In a significant strategic development for the domestic electricity market, GEK TERNA and Motor Oil announced the merger of their energy activities into a new 50/50 scheme. The new company will operate as a vertically integrated utility, running 3 power plants with combined capacity of 1.7 GW and holding a 15.5% market share (June 2025), making it the third largest player in the market.
According to analysts, for GEK TERNA the Sum Of The Parts valuation exercise gives a value of €3.2 billion (after a 10% holding discount) leading to a target price of €31.0 per share. The value of concessions is estimated at €2.3 billion, of which €1.8 billion comes from highways (excluding BOAK) and with the value of the stake in Attiki Odos (90%) amounting to €974 million. Construction is valued at €0.87 billion following strong cash flows and high-quality backlog. Finally, the energy sector is valued at €0.6 billion after the strategic deal with Motor Oil.
In terms of estimates, total sales for 2025 are expected at €3.5 billion with EBITDA at €605 million and net profit at €136 million. For 2026 (consolidating the energy sector using the equity method), sales are estimated at €2.4 billion, with EBITDA at €612 million and net profit at €195 million. For 2028-29, the Group’s EBITDA is estimated at approximately €800 million and net profit at approximately €300 million.
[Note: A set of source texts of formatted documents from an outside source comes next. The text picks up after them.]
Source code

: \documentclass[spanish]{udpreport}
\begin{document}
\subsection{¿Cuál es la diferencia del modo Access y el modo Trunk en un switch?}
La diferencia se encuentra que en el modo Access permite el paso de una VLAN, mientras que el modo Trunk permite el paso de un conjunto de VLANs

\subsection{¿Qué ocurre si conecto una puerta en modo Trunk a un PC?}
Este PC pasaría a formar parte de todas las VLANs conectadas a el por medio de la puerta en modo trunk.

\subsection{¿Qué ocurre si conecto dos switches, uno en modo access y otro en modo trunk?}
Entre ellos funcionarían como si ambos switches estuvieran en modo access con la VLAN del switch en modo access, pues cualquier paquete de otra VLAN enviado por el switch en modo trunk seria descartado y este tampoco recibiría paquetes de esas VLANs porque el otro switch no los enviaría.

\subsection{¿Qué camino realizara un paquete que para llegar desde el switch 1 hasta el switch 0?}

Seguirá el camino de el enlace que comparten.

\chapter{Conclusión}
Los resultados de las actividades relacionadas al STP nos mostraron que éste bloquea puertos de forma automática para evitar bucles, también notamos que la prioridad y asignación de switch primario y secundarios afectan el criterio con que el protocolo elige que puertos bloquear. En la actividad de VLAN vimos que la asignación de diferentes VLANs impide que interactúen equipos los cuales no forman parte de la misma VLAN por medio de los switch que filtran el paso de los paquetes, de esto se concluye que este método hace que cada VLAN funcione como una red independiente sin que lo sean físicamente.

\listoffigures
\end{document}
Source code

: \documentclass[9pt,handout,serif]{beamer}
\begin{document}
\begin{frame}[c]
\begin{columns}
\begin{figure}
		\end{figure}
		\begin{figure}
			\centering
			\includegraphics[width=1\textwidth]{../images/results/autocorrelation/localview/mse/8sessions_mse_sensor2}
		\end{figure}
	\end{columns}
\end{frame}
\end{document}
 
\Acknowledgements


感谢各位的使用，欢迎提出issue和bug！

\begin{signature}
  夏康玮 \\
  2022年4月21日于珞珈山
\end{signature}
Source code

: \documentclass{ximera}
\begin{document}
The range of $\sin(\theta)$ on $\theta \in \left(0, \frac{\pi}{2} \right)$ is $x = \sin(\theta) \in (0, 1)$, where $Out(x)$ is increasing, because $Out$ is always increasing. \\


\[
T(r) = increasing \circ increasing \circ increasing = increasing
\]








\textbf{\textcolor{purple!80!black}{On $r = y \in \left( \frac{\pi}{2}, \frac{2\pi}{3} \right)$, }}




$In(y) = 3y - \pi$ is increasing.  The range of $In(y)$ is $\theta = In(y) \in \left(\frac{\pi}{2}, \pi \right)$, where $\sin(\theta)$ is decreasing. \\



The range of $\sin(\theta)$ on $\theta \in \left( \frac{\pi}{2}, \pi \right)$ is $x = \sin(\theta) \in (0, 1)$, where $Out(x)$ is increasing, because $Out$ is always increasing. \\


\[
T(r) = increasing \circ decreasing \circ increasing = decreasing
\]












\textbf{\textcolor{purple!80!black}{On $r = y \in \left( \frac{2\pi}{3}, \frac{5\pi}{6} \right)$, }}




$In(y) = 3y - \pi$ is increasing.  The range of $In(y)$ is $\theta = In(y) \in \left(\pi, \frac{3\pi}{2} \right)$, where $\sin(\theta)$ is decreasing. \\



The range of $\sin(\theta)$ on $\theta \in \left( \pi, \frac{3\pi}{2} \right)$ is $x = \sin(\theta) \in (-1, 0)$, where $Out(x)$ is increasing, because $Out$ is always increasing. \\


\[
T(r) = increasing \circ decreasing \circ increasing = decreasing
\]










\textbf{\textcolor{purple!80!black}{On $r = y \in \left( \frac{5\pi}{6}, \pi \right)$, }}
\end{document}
Regarding liquidity, total receipts of the parent company from the three main activities for the period 2025-31 are estimated at €2 billion, with over 50% coming from concession projects, with their contribution increasing as projects mature. Meanwhile, investments (equity) are estimated at €1 billion for the same period, with the parent company’s cash available standing near €0.4 billion for the first years and exceeding €1 billion from 2030, when Egnatia Odos and IRC projects will begin contributing.